(Records contained in a dataset)
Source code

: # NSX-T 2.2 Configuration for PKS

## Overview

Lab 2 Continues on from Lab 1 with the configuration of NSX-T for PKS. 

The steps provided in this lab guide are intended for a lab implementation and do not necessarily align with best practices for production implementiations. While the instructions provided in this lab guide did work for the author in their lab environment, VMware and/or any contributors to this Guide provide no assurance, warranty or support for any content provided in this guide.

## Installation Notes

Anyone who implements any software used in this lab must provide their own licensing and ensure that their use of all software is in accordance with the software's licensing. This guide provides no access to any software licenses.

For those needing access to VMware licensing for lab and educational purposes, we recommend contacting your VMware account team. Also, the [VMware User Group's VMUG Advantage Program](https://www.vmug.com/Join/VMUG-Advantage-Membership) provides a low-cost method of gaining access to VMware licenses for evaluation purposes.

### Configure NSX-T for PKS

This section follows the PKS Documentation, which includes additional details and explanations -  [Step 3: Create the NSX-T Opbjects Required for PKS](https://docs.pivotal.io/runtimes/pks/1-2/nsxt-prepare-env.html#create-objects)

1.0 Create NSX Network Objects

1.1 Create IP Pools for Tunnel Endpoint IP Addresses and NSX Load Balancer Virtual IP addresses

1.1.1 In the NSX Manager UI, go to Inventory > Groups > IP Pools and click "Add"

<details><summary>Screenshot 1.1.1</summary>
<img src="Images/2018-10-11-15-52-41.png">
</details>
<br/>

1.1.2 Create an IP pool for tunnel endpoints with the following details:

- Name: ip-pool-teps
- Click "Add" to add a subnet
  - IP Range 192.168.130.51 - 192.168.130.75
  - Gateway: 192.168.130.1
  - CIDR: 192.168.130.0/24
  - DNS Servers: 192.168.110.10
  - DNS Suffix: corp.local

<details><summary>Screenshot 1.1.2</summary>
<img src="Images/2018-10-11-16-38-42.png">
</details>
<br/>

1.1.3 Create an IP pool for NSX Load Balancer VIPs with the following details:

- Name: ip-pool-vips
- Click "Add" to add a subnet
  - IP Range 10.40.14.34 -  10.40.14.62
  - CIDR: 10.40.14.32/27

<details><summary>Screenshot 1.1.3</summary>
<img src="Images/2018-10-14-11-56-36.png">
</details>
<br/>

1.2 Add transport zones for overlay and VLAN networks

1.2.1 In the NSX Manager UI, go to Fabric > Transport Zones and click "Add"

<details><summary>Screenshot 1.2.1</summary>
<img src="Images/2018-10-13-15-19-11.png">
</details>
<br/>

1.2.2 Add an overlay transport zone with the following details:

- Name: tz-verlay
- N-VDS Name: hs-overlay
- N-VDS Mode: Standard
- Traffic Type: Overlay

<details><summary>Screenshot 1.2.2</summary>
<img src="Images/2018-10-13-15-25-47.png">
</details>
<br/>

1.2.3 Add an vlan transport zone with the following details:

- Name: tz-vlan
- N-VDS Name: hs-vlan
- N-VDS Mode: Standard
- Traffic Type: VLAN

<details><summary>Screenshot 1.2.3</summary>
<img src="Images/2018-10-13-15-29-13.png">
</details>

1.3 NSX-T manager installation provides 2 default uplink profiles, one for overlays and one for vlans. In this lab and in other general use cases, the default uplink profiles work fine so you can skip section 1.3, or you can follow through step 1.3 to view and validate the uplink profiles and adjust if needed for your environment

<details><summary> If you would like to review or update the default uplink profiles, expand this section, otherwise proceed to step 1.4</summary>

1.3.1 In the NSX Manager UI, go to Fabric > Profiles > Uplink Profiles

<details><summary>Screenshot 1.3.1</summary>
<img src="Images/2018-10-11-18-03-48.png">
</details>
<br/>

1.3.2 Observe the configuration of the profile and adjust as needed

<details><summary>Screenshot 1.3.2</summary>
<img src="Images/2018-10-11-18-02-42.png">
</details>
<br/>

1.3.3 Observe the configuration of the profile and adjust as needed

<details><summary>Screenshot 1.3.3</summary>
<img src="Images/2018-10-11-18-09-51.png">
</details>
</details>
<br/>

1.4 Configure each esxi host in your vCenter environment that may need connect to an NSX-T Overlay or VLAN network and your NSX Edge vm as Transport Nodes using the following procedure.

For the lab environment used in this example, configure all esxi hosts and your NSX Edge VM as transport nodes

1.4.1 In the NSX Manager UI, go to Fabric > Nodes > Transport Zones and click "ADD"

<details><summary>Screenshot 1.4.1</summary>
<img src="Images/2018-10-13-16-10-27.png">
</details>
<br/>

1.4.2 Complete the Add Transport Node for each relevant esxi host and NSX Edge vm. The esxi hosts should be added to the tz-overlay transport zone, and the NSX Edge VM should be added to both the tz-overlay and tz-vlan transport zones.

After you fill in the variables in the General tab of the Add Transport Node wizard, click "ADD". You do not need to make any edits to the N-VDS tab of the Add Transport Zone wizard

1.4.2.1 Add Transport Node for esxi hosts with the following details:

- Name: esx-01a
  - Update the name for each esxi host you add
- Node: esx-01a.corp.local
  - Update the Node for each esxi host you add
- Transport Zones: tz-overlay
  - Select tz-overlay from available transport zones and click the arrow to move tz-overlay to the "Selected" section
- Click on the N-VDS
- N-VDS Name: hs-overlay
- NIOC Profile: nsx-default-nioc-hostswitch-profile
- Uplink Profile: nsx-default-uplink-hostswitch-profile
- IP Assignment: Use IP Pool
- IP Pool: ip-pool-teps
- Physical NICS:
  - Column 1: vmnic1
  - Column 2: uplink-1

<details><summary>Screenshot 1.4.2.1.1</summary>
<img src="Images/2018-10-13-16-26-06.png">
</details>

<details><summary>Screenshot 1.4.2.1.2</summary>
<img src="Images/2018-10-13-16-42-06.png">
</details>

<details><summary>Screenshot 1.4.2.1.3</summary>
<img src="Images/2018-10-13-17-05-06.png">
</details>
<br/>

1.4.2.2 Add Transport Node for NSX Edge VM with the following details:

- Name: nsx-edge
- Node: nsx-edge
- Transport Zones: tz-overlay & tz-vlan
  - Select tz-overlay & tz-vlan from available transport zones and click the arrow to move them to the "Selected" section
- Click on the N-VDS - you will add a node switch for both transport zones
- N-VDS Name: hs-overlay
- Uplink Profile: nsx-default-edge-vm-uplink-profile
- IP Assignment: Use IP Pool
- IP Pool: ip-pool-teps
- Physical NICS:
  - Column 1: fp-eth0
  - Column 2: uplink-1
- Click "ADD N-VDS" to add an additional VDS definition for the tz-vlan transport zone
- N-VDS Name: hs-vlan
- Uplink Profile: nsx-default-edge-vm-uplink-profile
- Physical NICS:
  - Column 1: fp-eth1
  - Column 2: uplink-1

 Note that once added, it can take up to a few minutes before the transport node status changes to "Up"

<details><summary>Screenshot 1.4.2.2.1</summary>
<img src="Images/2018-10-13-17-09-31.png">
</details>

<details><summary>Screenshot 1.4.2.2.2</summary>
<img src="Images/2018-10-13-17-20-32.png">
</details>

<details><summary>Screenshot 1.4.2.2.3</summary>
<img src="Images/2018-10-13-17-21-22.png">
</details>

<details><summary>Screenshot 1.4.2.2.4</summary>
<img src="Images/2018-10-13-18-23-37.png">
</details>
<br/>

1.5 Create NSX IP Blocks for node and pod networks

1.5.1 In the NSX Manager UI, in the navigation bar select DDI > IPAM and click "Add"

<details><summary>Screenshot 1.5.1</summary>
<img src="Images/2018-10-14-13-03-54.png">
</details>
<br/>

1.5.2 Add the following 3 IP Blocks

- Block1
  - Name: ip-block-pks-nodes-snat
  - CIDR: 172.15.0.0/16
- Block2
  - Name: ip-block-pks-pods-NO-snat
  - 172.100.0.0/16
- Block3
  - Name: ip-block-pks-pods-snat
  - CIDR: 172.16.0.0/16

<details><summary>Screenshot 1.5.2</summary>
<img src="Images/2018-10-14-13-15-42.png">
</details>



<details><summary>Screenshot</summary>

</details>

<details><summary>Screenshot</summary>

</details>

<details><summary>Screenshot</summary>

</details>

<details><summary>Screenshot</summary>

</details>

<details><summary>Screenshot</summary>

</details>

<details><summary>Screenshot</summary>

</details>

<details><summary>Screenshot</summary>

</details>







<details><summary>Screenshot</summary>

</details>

What needs to be done:
Every line containing the string "licensing" is required; copy each such line from the data.

Result:
Anyone who implements any software used in this lab must provide their own licensing and ensure that their use of all software is in accordance with the software's licensing. This guide provides no access to any software licenses.
For those needing access to VMware licensing for lab and educational purposes, we recommend contacting your VMware account team. Also, the [VMware User Group's VMUG Advantage Program](https://www.vmug.com/Join/VMUG-Advantage-Membership) provides a low-cost method of gaining access to VMware licenses for evaluation purposes.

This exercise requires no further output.